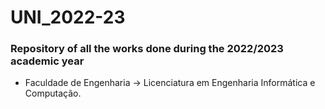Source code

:# UNI_2022-23
### Repository of all the works done during the 2022/2023 academic year

- Faculdade de Engenharia → Licenciatura em Engenharia Informática e Computação.
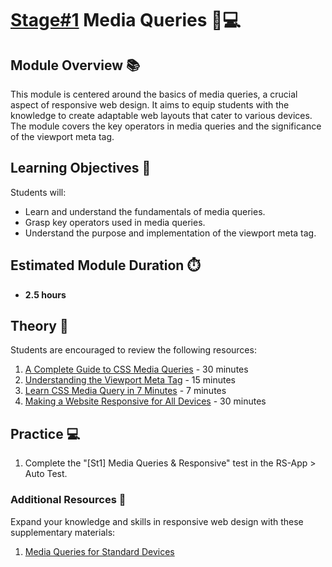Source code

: # [Stage#1](../../) Media Queries 📱💻

## Module Overview 📚

This module is centered around the basics of media queries, a crucial aspect of responsive web design. It aims to equip students with the knowledge to create adaptable web layouts that cater to various devices. The module covers the key operators in media queries and the significance of the viewport meta tag.

## Learning Objectives 🎯

Students will:

- Learn and understand the fundamentals of media queries.
- Grasp key operators used in media queries.
- Understand the purpose and implementation of the viewport meta tag.

## Estimated Module Duration ⏱️

- **2.5 hours**

## Theory 📖

Students are encouraged to review the following resources:

1. [A Complete Guide to CSS Media Queries](https://css-tricks.com/a-complete-guide-to-css-media-queries/) - 30 minutes
2. [Understanding the Viewport Meta Tag](https://developer.mozilla.org/en-US/docs/Web/HTML/Viewport_meta_tag) - 15 minutes
3. [Learn CSS Media Query in 7 Minutes](https://www.youtube.com/watch?v=yU7jJ3NbPdA) - 7 minutes
4. [Making a Website Responsive for All Devices](https://www.youtube.com/watch?v=UUjNEMXZA-k) - 30 minutes

## Practice 💻

1. Complete the "[St1] Media Queries & Responsive" test in the RS-App > Auto Test.

### Additional Resources 📘

Expand your knowledge and skills in responsive web design with these supplementary materials:

1. [Media Queries for Standard Devices](https://css-tricks.com/snippets/css/media-queries-for-standard-devices/)
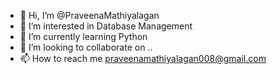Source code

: - 👋 Hi, I’m @PraveenaMathiyalagan
- 👀 I’m interested in Database Management
- 🌱 I’m currently learning Python
- 💞️ I’m looking to collaborate on .. 
- 📫 How to reach me praveenamathiyalagan008@gmail.com

<!---
PraveenaMathiyalagan/PraveenaMathiyalagan is a ✨ special ✨ repository because its `README.md` (this file) appears on your GitHub profile.
You can click the Preview link to take a look at your changes.
--->
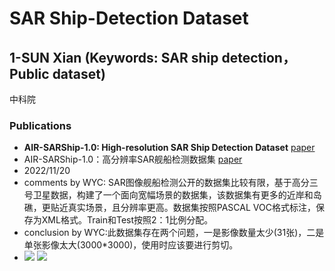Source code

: # SAR Ship-Detection Dataset

## 1-SUN Xian (Keywords: SAR ship detection，Public dataset) 
中科院
### Publications
   - **AIR-SARShip-1.0: High-resolution SAR Ship Detection Dataset**  [paper](https://radars.ac.cn/en/article/doi/10.12000/JR19097) 
   - AIR-SARShip-1.0：高分辨率SAR舰船检测数据集 [paper](https://radars.ac.cn/article/doi/10.12000/JR19097)
  - 2022/11/20
  - comments by WYC: SAR图像舰船检测公开的数据集比较有限，基于高分三号卫星数据，构建了一个面向宽幅场景的数据集，该数据集有更多的近岸和岛礁，更贴近真实场景，且分辨率更高。数据集按照PASCAL VOC格式标注，保存为XML格式。Train和Test按照2：1比例分配。
  - conclusion by WYC:此数据集存在两个问题，一是影像数量太少(31张)，二是单张影像太大(3000*3000)，使用时应该要进行剪切。
  - ![](../Wyc/第八周/paper_img/sar_ship1.jpg) ![](../Wyc/第八周/paper_img/sar_ship2.jpg)


  

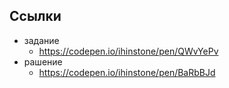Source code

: ## Ссылки

- задание
	- https://codepen.io/ihinstone/pen/QWvYePv
- рашение
	- https://codepen.io/ihinstone/pen/BaRbBJd
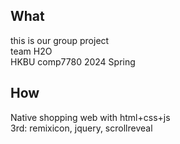 ## What
this is our group project  
team H2O  
HKBU comp7780 2024 Spring  

## How
Native shopping web with html+css+js  
3rd: remixicon, jquery, scrollreveal  
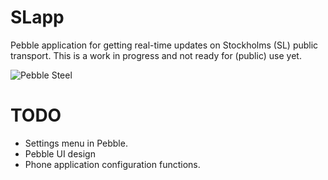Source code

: SLapp
=====
Pebble application for getting real-time updates on Stockholms (SL) public transport. 
This is a work in progress and not ready for (public) use yet.

![Pebble Steel](http://i.imgur.com/657RBA6.png)


TODO
=====
* Settings menu in Pebble.
* Pebble UI design
* Phone application configuration functions.
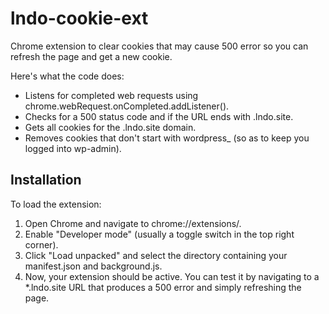 # lndo-cookie-ext
Chrome extension to clear cookies that may cause 500 error so you can refresh the page and get a new cookie.

Here's what the code does:

* Listens for completed web requests using chrome.webRequest.onCompleted.addListener().
* Checks for a 500 status code and if the URL ends with .lndo.site.
* Gets all cookies for the .lndo.site domain.
* Removes cookies that don't start with wordpress_ (so as to keep you logged into wp-admin).

## Installation
To load the extension:

1. Open Chrome and navigate to chrome://extensions/.
1. Enable "Developer mode" (usually a toggle switch in the top right corner).
1. Click "Load unpacked" and select the directory containing your manifest.json and background.js.
1. Now, your extension should be active. You can test it by navigating to a *.lndo.site URL that produces a 500 error and simply refreshing the page.
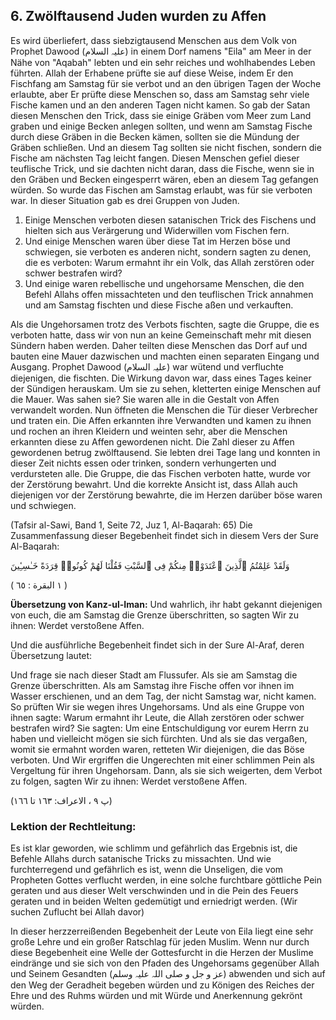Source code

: ## 6. Zwölftausend Juden wurden zu Affen


Es wird überliefert, dass siebzigtausend Menschen aus dem Volk von Prophet Dawood (علیہ السلام) in einem Dorf namens "Eila" am Meer in der Nähe von "Aqabah" lebten und ein sehr reiches und wohlhabendes Leben führten. Allah der Erhabene prüfte sie auf diese Weise, indem Er den Fischfang am Samstag für sie verbot und an den übrigen Tagen der Woche erlaubte, aber Er prüfte diese Menschen so, dass am Samstag sehr viele Fische kamen und an den anderen Tagen nicht kamen. So gab der Satan diesen Menschen den Trick, dass sie einige Gräben vom Meer zum Land graben und einige Becken anlegen sollten, und wenn am Samstag Fische durch diese Gräben in die Becken kämen, sollten sie die Mündung der Gräben schließen. Und an diesem Tag sollten sie nicht fischen, sondern die Fische am nächsten Tag leicht fangen. Diesen Menschen gefiel dieser teuflische Trick, und sie dachten nicht daran, dass die Fische, wenn sie in den Gräben und Becken eingesperrt wären, eben an diesem Tag gefangen würden. So wurde das Fischen am Samstag erlaubt, was für sie verboten war. In
dieser Situation gab es drei Gruppen von Juden.

1. Einige Menschen verboten diesen satanischen Trick des Fischens und hielten sich aus Verärgerung und Widerwillen vom Fischen fern.
2. Und einige Menschen waren über diese Tat im Herzen böse und schwiegen, sie verboten es anderen nicht, sondern sagten zu denen, die es verboten: Warum ermahnt ihr ein Volk, das Allah zerstören oder schwer bestrafen wird?
3. Und einige waren rebellische und ungehorsame Menschen, die den Befehl Allahs offen missachteten und den teuflischen Trick annahmen und am Samstag fischten und diese Fische aßen und verkauften.

Als die Ungehorsamen trotz des Verbots fischten, sagte die Gruppe, die es verboten hatte, dass wir von nun an keine Gemeinschaft mehr mit diesen Sündern haben werden. Daher teilten diese Menschen das Dorf auf und bauten eine Mauer dazwischen und machten einen separaten Eingang und Ausgang. Prophet Dawood (علیہ السلام) war wütend und verfluchte diejenigen, die fischten. Die Wirkung davon war, dass eines Tages keiner der Sündigen herauskam. Um sie zu sehen, kletterten einige Menschen auf die Mauer. Was sahen sie? Sie waren alle in die Gestalt von Affen verwandelt worden. Nun öffneten die Menschen die Tür dieser Verbrecher und traten ein. Die Affen erkannten ihre Verwandten und kamen zu ihnen und rochen an ihren Kleidern und weinten sehr, aber die Menschen erkannten diese zu Affen gewordenen nicht. Die Zahl dieser zu Affen gewordenen betrug zwölftausend. Sie lebten drei Tage lang und konnten in dieser Zeit nichts essen oder trinken, sondern verhungerten und verdursteten alle.
Die Gruppe, die das Fischen verboten hatte, wurde vor der Zerstörung bewahrt. Und die korrekte Ansicht ist, dass Allah auch diejenigen vor der Zerstörung bewahrte, die im Herzen darüber böse waren und schwiegen.


(Tafsir al-Sawi, Band 1, Seite 72, Juz 1, Al-Baqarah: 65)
Die Zusammenfassung dieser Begebenheit findet sich in diesem Vers der Sure Al-Baqarah:

وَلَقَدْ عَلِمْتُمُ ٱلَّذِينَ ٱعْتَدَوْا۟ مِنكُمْ فِى ٱلسَّبْتِ فَقُلْنَا لَهُمْ كُونُوا۟ قِرَدَةً خَـٰسِـِٔينَ

( ١ البقرة : ٦٥ )

**Übersetzung von Kanz-ul-Iman:** Und wahrlich, ihr habt gekannt diejenigen von euch, die am Samstag die Grenze überschritten, so sagten Wir zu ihnen: Werdet verstoßene Affen.

Und die ausführliche Begebenheit findet sich in der Sure Al-Araf, deren Übersetzung lautet:

Und frage sie nach dieser Stadt am Flussufer. Als sie am Samstag die Grenze überschritten. Als am Samstag ihre Fische offen vor ihnen im Wasser erschienen, und an dem Tag, der nicht Samstag war, nicht kamen. So prüften Wir sie wegen ihres Ungehorsams. Und als eine Gruppe von ihnen sagte: Warum ermahnt ihr Leute, die Allah zerstören oder schwer bestrafen wird? Sie sagten: Um eine Entschuldigung vor eurem Herrn zu haben und vielleicht mögen sie sich fürchten. Und als sie das vergaßen, womit sie ermahnt worden waren, retteten Wir diejenigen, die das Böse verboten. Und Wir ergriffen die Ungerechten mit einer schlimmen Pein als Vergeltung für ihren Ungehorsam. Dann, als sie sich weigerten, dem Verbot zu folgen, sagten Wir zu ihnen: Werdet verstoßene Affen.

(پ ۹ ، الاعراف: ١٦٣ تا ١٦٦)

### Lektion der Rechtleitung:

Es ist klar geworden, wie schlimm und gefährlich das Ergebnis ist, die Befehle Allahs durch satanische Tricks zu missachten. Und wie furchterregend und gefährlich es ist, wenn die Unseligen, die vom Propheten Gottes verflucht werden, in eine solche furchtbare göttliche Pein geraten und aus dieser Welt verschwinden und in die Pein des Feuers geraten und in beiden Welten gedemütigt und erniedrigt werden. (Wir suchen Zuflucht bei Allah davor)


In dieser herzzerreißenden Begebenheit der Leute von Eila liegt eine sehr große Lehre und ein großer Ratschlag für jeden Muslim. Wenn nur durch diese Begebenheit eine Welle der Gottesfurcht in die Herzen der Muslime eindränge und sie sich von den Pfaden des Ungehorsams gegenüber Allah und Seinem Gesandten (عز و جل و صلی اللہ علیہ وسلم) abwenden und sich auf den Weg der Geradheit begeben würden und zu Königen des Reiches der Ehre und des Ruhms würden und mit Würde und Anerkennung gekrönt würden.
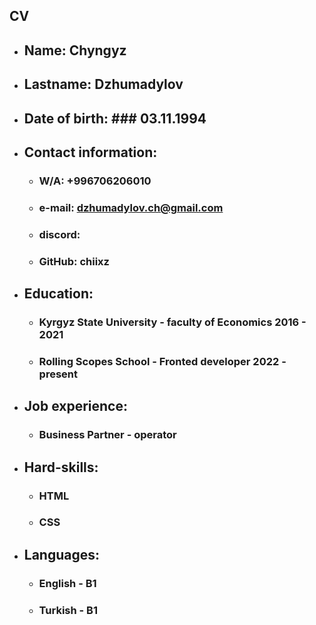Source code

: ## **CV**


* ## Name: Chyngyz


* ## Lastname: Dzhumadylov


* ## Date of birth: ### 03.11.1994


* ## Contact information: 

    +  ### W/A: +996706206010
    +  ### e-mail: dzhumadylov.ch@gmail.com
    +  ###  discord:
    +  ### GitHub: chiixz


* ## Education:

    +  ### Kyrgyz State University -  faculty of Economics 2016 - 2021
    +  ### Rolling Scopes School -  Fronted developer 2022 - present


* ## Job experience:

    + ### Business Partner - operator 


* ## Hard-skills:

    + ### HTML
    + ### CSS


+ ## Languages:

    + ### English - B1
    + ### Turkish - B1

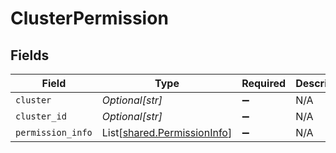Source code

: # ClusterPermission


## Fields

| Field                                                                | Type                                                                 | Required                                                             | Description                                                          |
| -------------------------------------------------------------------- | -------------------------------------------------------------------- | -------------------------------------------------------------------- | -------------------------------------------------------------------- |
| `cluster`                                                            | *Optional[str]*                                                      | :heavy_minus_sign:                                                   | N/A                                                                  |
| `cluster_id`                                                         | *Optional[str]*                                                      | :heavy_minus_sign:                                                   | N/A                                                                  |
| `permission_info`                                                    | List[[shared.PermissionInfo](../../models/shared/permissioninfo.md)] | :heavy_minus_sign:                                                   | N/A                                                                  |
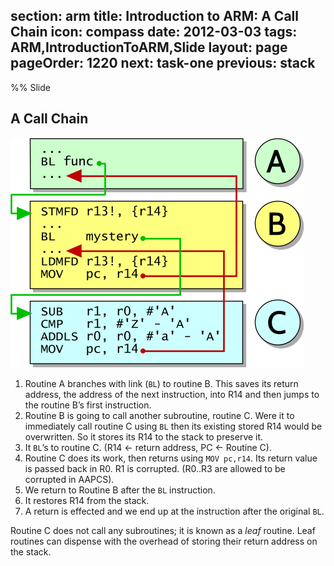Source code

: section: arm
title: Introduction to ARM: A Call Chain
icon: compass
date: 2012-03-03
tags: ARM,IntroductionToARM,Slide
layout: page
pageOrder: 1220
next: task-one
previous: stack
----

%% Slide
  
## A Call Chain

![Diagram showing call operation.](img/dia/call.png)

1. Routine A branches with link (`BL`) to routine B. This saves its return address, the address of the next instruction, into R14 and then jumps to the routine B’s first instruction.
2. Routine B is going to call another subroutine, routine C. Were it to immediately call routine C using `BL` then its existing stored R14 would be overwritten. So it stores its R14 to the stack to preserve it.
3. It `BL`’s to routine C. (R14 ← return address, PC ← Routine C).
4. Routine C does its work, then returns using `MOV pc,r14`. Its return value is passed back in R0. R1 is corrupted. (R0..R3 are allowed to be corrupted in AAPCS).
5. We return to Routine B after the `BL` instruction.
6. It restores R14 from the stack.
7. A return is effected and we end up at the instruction after the original `BL`.

Routine C does not call any subroutines; it is known as a *leaf* routine. Leaf routines can dispense with the overhead of storing their return address on the stack.
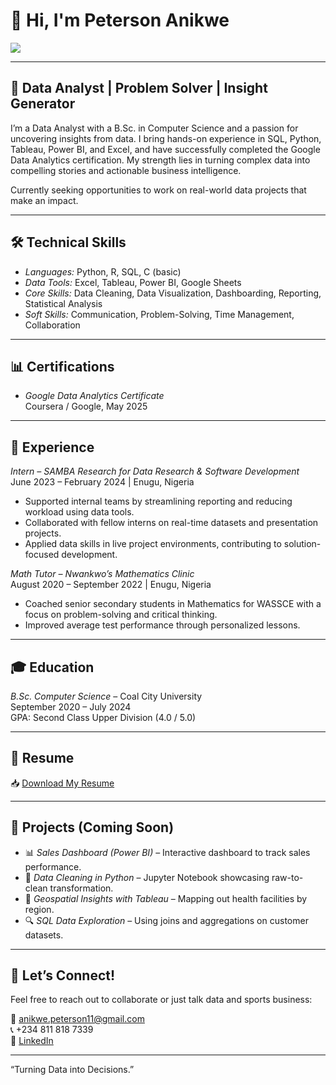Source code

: # 👋 Hi, I'm Peterson Anikwe

<a href="http://linkedin.com/in/peterson-anikwe-962036244">
  <img src="https://img.shields.io/badge/-Connect on LinkedIn-0077B5?style=flat-square&logo=Linkedin&logoColor=white" />
</a>

---

## 💼 Data Analyst | Problem Solver | Insight Generator

I’m a Data Analyst with a B.Sc. in Computer Science and a passion for uncovering insights from data. I bring hands-on experience in SQL, Python, Tableau, Power BI, and Excel, and have successfully completed the Google Data Analytics certification. My strength lies in turning complex data into compelling stories and actionable business intelligence.

Currently seeking opportunities to work on real-world data projects that make an impact.

---

## 🛠 Technical Skills

- *Languages:* Python, R, SQL, C (basic)
- *Data Tools:* Excel, Tableau, Power BI, Google Sheets
- *Core Skills:* Data Cleaning, Data Visualization, Dashboarding, Reporting, Statistical Analysis
- *Soft Skills:* Communication, Problem-Solving, Time Management, Collaboration

---

## 📊 Certifications

- *Google Data Analytics Certificate*  
  Coursera / Google, May 2025

---

## 🧠 Experience

*Intern – SAMBA Research for Data Research & Software Development*  
June 2023 – February 2024 | Enugu, Nigeria  
- Supported internal teams by streamlining reporting and reducing workload using data tools.  
- Collaborated with fellow interns on real-time datasets and presentation projects.  
- Applied data skills in live project environments, contributing to solution-focused development.

*Math Tutor – Nwankwo’s Mathematics Clinic*  
August 2020 – September 2022 | Enugu, Nigeria  
- Coached senior secondary students in Mathematics for WASSCE with a focus on problem-solving and critical thinking.  
- Improved average test performance through personalized lessons.

---

## 🎓 Education

*B.Sc. Computer Science* – Coal City University  
September 2020 – July 2024  
GPA: Second Class Upper Division (4.0 / 5.0)

---

## 📄 Resume

📥 [Download My Resume](./Peterson_Anikwe_Improved_CV.docx)

---

## 🚀 Projects (Coming Soon)

- 📊 *Sales Dashboard (Power BI)* – Interactive dashboard to track sales performance.
- 🧹 *Data Cleaning in Python* – Jupyter Notebook showcasing raw-to-clean transformation.
- 📍 *Geospatial Insights with Tableau* – Mapping out health facilities by region.
- 🔍 *SQL Data Exploration* – Using joins and aggregations on customer datasets.

---

## 💬 Let’s Connect!

Feel free to reach out to collaborate or just talk data and sports business:

📧 anikwe.peterson11@gmail.com  
📞 +234 811 818 7339  
🔗 [LinkedIn](http://linkedin.com/in/peterson-anikwe-962036244)

---

“Turning Data into Decisions.”
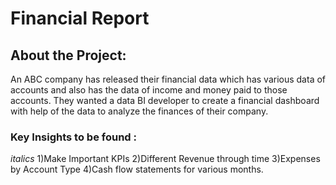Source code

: # Financial Report
## About the Project:  
An ABC company has released their financial data which has various data of accounts and also has the data of income and money paid to those accounts.
They wanted a data BI developer to create a financial dashboard with help of the data to analyze the finances of their company.

### Key Insights to be found :
 _italics_ 1)Make Important KPIs
2)Different Revenue through time
3)Expenses by Account Type
4)Cash flow statements for various months.


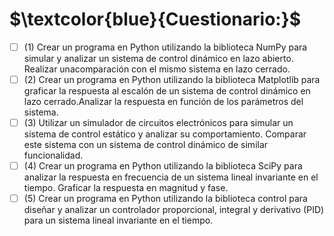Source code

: # $\textcolor{blue}{Cuestionario:}$






- [ ] (1)  Crear un programa en Python utilizando la biblioteca NumPy para simular y analizar un sistema de control dinámico en lazo abierto.
 Realizar unacomparación con el mismo sistema en lazo cerrado.
- [ ] (2)  Crear un programa en Python utilizando la biblioteca Matplotlib para graficar la respuesta al escalón de un sistema de control
 dinámico en lazo cerrado.Analizar la respuesta en función de los parámetros del sistema.
- [ ] (3)  Utilizar un simulador de circuitos electrónicos para simular un sistema de control estático y analizar su comportamiento.
Comparar este sistema con un sistema de control dinámico de similar funcionalidad.
- [ ] (4)  Crear un programa en Python utilizando la biblioteca SciPy para analizar la respuesta en frecuencia de un sistema lineal invariante en el tiempo. 
Graficar la respuesta en magnitud y fase.
- [ ] (5)  Crear un programa en Python utilizando la biblioteca control para diseñar y analizar un controlador proporcional, integral y derivativo (PID) para 
un sistema lineal invariante en el tiempo.
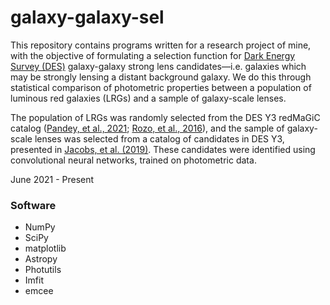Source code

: # galaxy-galaxy-sel
This repository contains programs written for a research project of mine, with the objective of formulating a selection function for [Dark Energy Survey (DES)](https://github.com/DarkEnergySurvey) galaxy-galaxy strong lens candidates—i.e. galaxies which may be strongly lensing a distant background galaxy. We do this through statistical comparison of photometric properties between a population of luminous red galaxies (LRGs) and a sample of galaxy-scale lenses.

The population of LRGs was randomly selected from the DES Y3 redMaGiC catalog ([Pandey, et al., 2021](https://arxiv.org/abs/2105.13545); [Rozo, et al., 2016](https://academic.oup.com/mnras/article/461/2/1431/2608400)), and the sample of galaxy-scale lenses was selected from a catalog of candidates in DES Y3, presented in [Jacobs, et al. \(2019\)](https://iopscience.iop.org/article/10.3847/1538-4365/ab26b6). These candidates were identified using convolutional neural networks, trained on photometric data.

June 2021 - Present

### Software

* NumPy
* SciPy
* matplotlib
* Astropy
* Photutils
* Imfit
* emcee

********

> Task item: For the listing above, print only the lines starting at the line containing "## 1-SUN Xian" and ending at the line containing "- comments by", exactly, both included.

> Exercise answer:
## 1-SUN Xian (Keywords: SAR ship detection，Public dataset) 
中科院
### Publications
   - **AIR-SARShip-1.0: High-resolution SAR Ship Detection Dataset**  [paper](https://radars.ac.cn/en/article/doi/10.12000/JR19097) 
   - AIR-SARShip-1.0：高分辨率SAR舰船检测数据集 [paper](https://radars.ac.cn/article/doi/10.12000/JR19097)
  - 2022/11/20
  - comments by WYC: SAR图像舰船检测公开的数据集比较有限，基于高分三号卫星数据，构建了一个面向宽幅场景的数据集，该数据集有更多的近岸和岛礁，更贴近真实场景，且分辨率更高。数据集按照PASCAL VOC格式标注，保存为XML格式。Train和Test按照2：1比例分配。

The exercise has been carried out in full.